Geospatial Data Scientists analyze location data and satellite imagery. They work on mapping, urban planning, environmental monitoring, and location-based services.

Median Salary

$150,000

Job Growth

Growing — location data is increasingly valuable

Experience Level

Entry to Leadership

Salary Progression

Experience LevelAnnual Salary
Entry Level$100,000
Mid-Level (5-8 years)$150,000
Senior (8-12 years)$180,000
Leadership / Principal$210,000+

What Does a Geospatial Data Scientist Do?

Geospatial Data Scientists analyze location and geographic data. They process satellite imagery detecting changes and features. They build location-based predictive models. They work on environmental monitoring. They support urban planning and climate research. They apply machine learning to geographic data.

A Typical Day

1

Imagery: Download and process satellite imagery.

2

Analysis: Analyze imagery for environmental changes.

3

Modeling: Build ML model predicting land use from imagery.

4

Validation: Validate results using ground truth data.

5

Visualization: Create maps visualizing findings.

6

Reporting: Report findings to environmental team.

7

Integration: Integrate results into planning tools.

Key Skills

Geospatial analysis tools
Satellite imagery analysis
Python/SQL
Machine learning
Geographic knowledge
Mapping/GIS

Career Progression

Geospatial data scientists often progress to research leadership or head of geospatial services.

How to Get Started

1

Geography: Understanding of geography and map concepts.

2

GIS: Learn GIS tools (ArcGIS, QGIS) and concepts.

3

Satellite: Understand satellite imagery and remote sensing.

4

Python: Python for geospatial analysis.

5

Data: Work with real geospatial data.

6

Mapping: Learn mapping and visualization.

7

Real projects: Work on real geospatial projects.

Frequently Asked Questions

What's geospatial data science?

Analysis of location and geographic data including satellite imagery.

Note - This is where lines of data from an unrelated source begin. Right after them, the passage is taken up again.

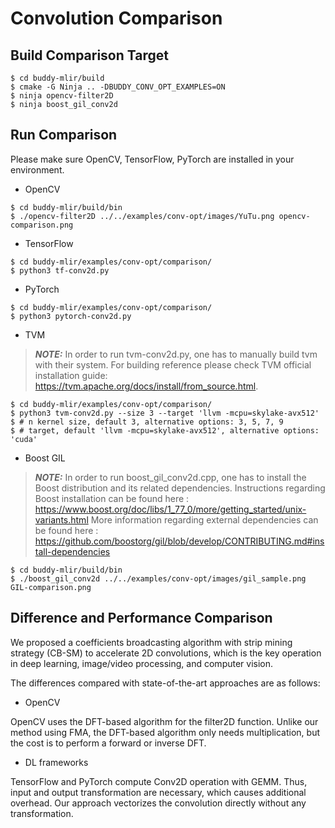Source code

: # Convolution Comparison

## Build Comparison Target

```
$ cd buddy-mlir/build
$ cmake -G Ninja .. -DBUDDY_CONV_OPT_EXAMPLES=ON
$ ninja opencv-filter2D
$ ninja boost_gil_conv2d
```

## Run Comparison

Please make sure OpenCV, TensorFlow, PyTorch are installed in your environment.

- OpenCV

```
$ cd buddy-mlir/build/bin
$ ./opencv-filter2D ../../examples/conv-opt/images/YuTu.png opencv-comparison.png
```

- TensorFlow

```
$ cd buddy-mlir/examples/conv-opt/comparison/
$ python3 tf-conv2d.py
```

- PyTorch

```
$ cd buddy-mlir/examples/conv-opt/comparison/
$ python3 pytorch-conv2d.py
```

- TVM
> **_NOTE:_**  In order to run tvm-conv2d.py, one has to manually build tvm with their system. For building reference please check TVM official installation guide: https://tvm.apache.org/docs/install/from_source.html.

```
$ cd buddy-mlir/examples/conv-opt/comparison/
$ python3 tvm-conv2d.py --size 3 --target 'llvm -mcpu=skylake-avx512'
$ # n kernel size, default 3, alternative options: 3, 5, 7, 9 
$ # target, default 'llvm -mcpu=skylake-avx512', alternative options: 'cuda'
```

- Boost GIL
> **_NOTE:_**  In order to run boost_gil_conv2d.cpp, one has to install the Boost distribution and 
> its related dependencies. Instructions regarding Boost installation can be found here : https://www.boost.org/doc/libs/1_77_0/more/getting_started/unix-variants.html
> More information regarding external dependencies can be found here : https://github.com/boostorg/gil/blob/develop/CONTRIBUTING.md#install-dependencies

```
$ cd buddy-mlir/build/bin
$ ./boost_gil_conv2d ../../examples/conv-opt/images/gil_sample.png GIL-comparison.png
```

## Difference and Performance Comparison

We proposed a coefficients broadcasting algorithm with strip mining strategy (CB-SM) to accelerate 2D convolutions, 
which is the key operation in deep learning, image/video processing, and computer vision.

The differences compared with state-of-the-art approaches are as follows:

- OpenCV

OpenCV uses the DFT-based algorithm for the filter2D function.
Unlike our method using FMA, the DFT-based algorithm only needs multiplication, 
but the cost is to perform a forward or inverse DFT.

- DL frameworks

TensorFlow and PyTorch compute Conv2D operation with GEMM. 
Thus, input and output transformation are necessary, which causes additional overhead. 
Our approach vectorizes the convolution directly without any transformation.

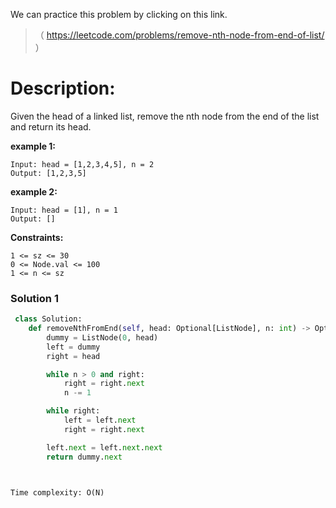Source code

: We can practice this problem by clicking on this link.
>（ https://leetcode.com/problems/remove-nth-node-from-end-of-list/ ）
# Description:
 <p> Given the head of a linked list, remove the nth node from the end of the list and return its head.

 </p> 

**example 1:**
```
Input: head = [1,2,3,4,5], n = 2
Output: [1,2,3,5]
```

**example 2:**
```
Input: head = [1], n = 1
Output: []
```

**Constraints:**
```The number of nodes in the list is sz.
1 <= sz <= 30
0 <= Node.val <= 100
1 <= n <= sz
```

 ### Solution 1

```Python
 class Solution:
    def removeNthFromEnd(self, head: Optional[ListNode], n: int) -> Optional[ListNode]:
        dummy = ListNode(0, head)
        left = dummy
        right = head

        while n > 0 and right:
            right = right.next
            n -= 1

        while right:
            left = left.next
            right = right.next

        left.next = left.next.next
        return dummy.next


    
Time complexity: O(N)
```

Applications: mapping, environmental monitoring, urban planning.

What tools do geospatial data scientists use?

GIS software (ArcGIS, QGIS), satellite imagery (Sentinel, Landsat), geospatial Python libraries (GeoPandas, Rasterio).

What data sources exist?

Satellite imagery, mapping data (OpenStreetMap), GPS data, demographic data, climate data.

What applications are most interesting?

Climate monitoring, urban planning, agriculture optimization, disaster response, environmental protection.

Is geospatial data science a growing field?

Yes. Satellite imagery improving, more open data, growing applications.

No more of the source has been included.